Can we work with the fresh data in the Google Search Console Performance Report?

Unsere deutschen Leser können gerne zur deutschen Versions des Artikels Aktuelle Daten im Search Console Leistungsreport: Können die was? springen.

Most people have probably noticed it before: the GSC Performance Report has two different data states. One of them is the fresh data. These are replaced after some time and may differ from the final data. How much do they deviate? And when is the data usually final? Let’s take a closer look at this.

tl;dr

For all the pros out there who know what it’s all about right from the headline, the key takeaways for the german Time Zone (Central European Time):

36 hours after the day observed, most of the data points (93%) in the data we looked at are final.
12 hours after the day observed, the fresh data of the impressions, clicks and position can be used. The deviations are very small.
- 95% of the data points have at least 97% of the final impressions.
- 95% of the data points have at least 97% of the clicks.
- 95% of the data points have a maximum deviation of 0.4% in the position.
You better do not use the performance data for the same day.

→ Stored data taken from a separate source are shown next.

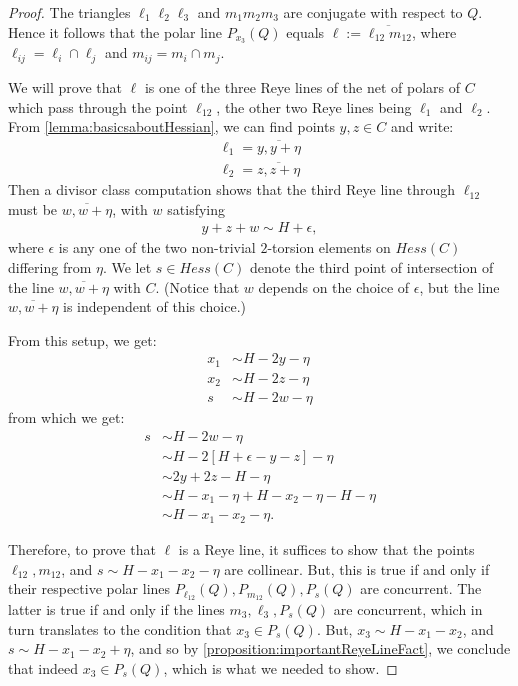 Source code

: \documentclass[11pt,reqno]{amsart}
\theoremstyle{plain}
\theoremstyle{definition}
\theoremstyle{remark}
\numberwithin{equation}{section}
\numberwithin{equation}{section}
\begin{document}
\begin{proof}
    The triangles $\ell_{1}\ell_{2}\ell_{3}$ and $m_{1}m_{2}m_{3}$ are conjugate with respect to $Q$.  Hence it follows that the polar line $P_{x_{3}}(Q)$ equals $\ell := \overline{\ell_{12}m_{12}}$, where $\ell_{ij} = \ell_{i} \cap \ell_{j}$ and $m_{ij} = m_{i} \cap m_{j}$.
    
    We will prove that $\ell$ is one of the three Reye lines of the net of polars of $C$ which pass through the point $\ell_{12}$, the other two Reye lines being $\ell_{1}$ and $\ell_{2}$. From \autoref{lemma:basicsaboutHessian}, we can find points $y,z \in C$ and write: 
    \begin{align*}
        \ell_{1} = \overline{y, y + \eta}\\
        \ell_{2} = \overline{z, z + \eta}
    \end{align*}
Then a divisor class computation shows that the third Reye line through $\ell_{12}$ must be $\overline{w,w + \eta}$, with $w$ satisfying 
\begin{align*}
    y+z+w \sim H + \epsilon,
\end{align*}
where $\epsilon$ is any one of the two non-trivial $2$-torsion elements on $Hess(C)$ differing from $\eta$.  We let $s \in Hess(C)$ denote the third point of intersection of the line $\overline{w,w + \eta}$ with $C$. (Notice that $w$ depends on the choice of $\epsilon$, but the line $\overline{w,w + \eta}$ is independent of this choice.)

From this setup, we get: 
\begin{align*}
    x_{1} &\sim H-2y-\eta\\
    x_{2} &\sim H-2z - \eta\\
    s &\sim H-2w - \eta
\end{align*}
from which we get:
\begin{align*}
    s &\sim H-2w - \eta\\
    &\sim H - 2[H+\epsilon -y-z] - \eta\\
    &\sim 2y+2z-H-\eta\\
    &\sim H-x_{1}-\eta + H-x_{2}-\eta-H-\eta\\
    &\sim H-x_{1}-x_{2} - \eta.
\end{align*}

Therefore, to prove that $\ell$ is a Reye line, it suffices to show that the points $\ell_{12}, m_{12}$, and $s \sim H-x_{1}-x_{2}-\eta$ are collinear.  But, this is true if and only if their respective polar lines $P_{\ell_{12}}(Q), P_{m_{12}}(Q), P_{s}(Q)$ are concurrent.  The latter is true if and only if the lines $m_{3}, \ell_{3}, P_{s}(Q)$ are concurrent, which in turn  translates to the condition that $x_{3} \in P_{s}(Q)$.  But, $x_{3} \sim H-x_{1}-x_{2}$, and $s \sim H-x_{1}-x_{2}+\eta$, and so by \autoref{proposition:importantReyeLineFact}, we conclude that indeed $x_{3} \in P_{s}(Q)$, which is what we needed to show.
\end{proof}
\end{document}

It can happen that you get more clicks or impressions than you have in the final data. This happens rarely, but can really hurt (differences of + 274%).

Please note that we are evaluating the data from the German time zone, which is why these statements apply to Central European Time (UTC+1). The GSC logs the data in Pacific Time (UTC-7). So Central European Time is 8 hours ahead of Pacific Time.

For our international readers that means that the given values have to be adjusted with the respective time zone.

If your time zone is e.g. 9 hours ahead of Pacific Time, you would have to add one hour to our values – so you could not expect the data quality described here until 13.00 on the following day (not taking into account imprecisions due to our query intervals).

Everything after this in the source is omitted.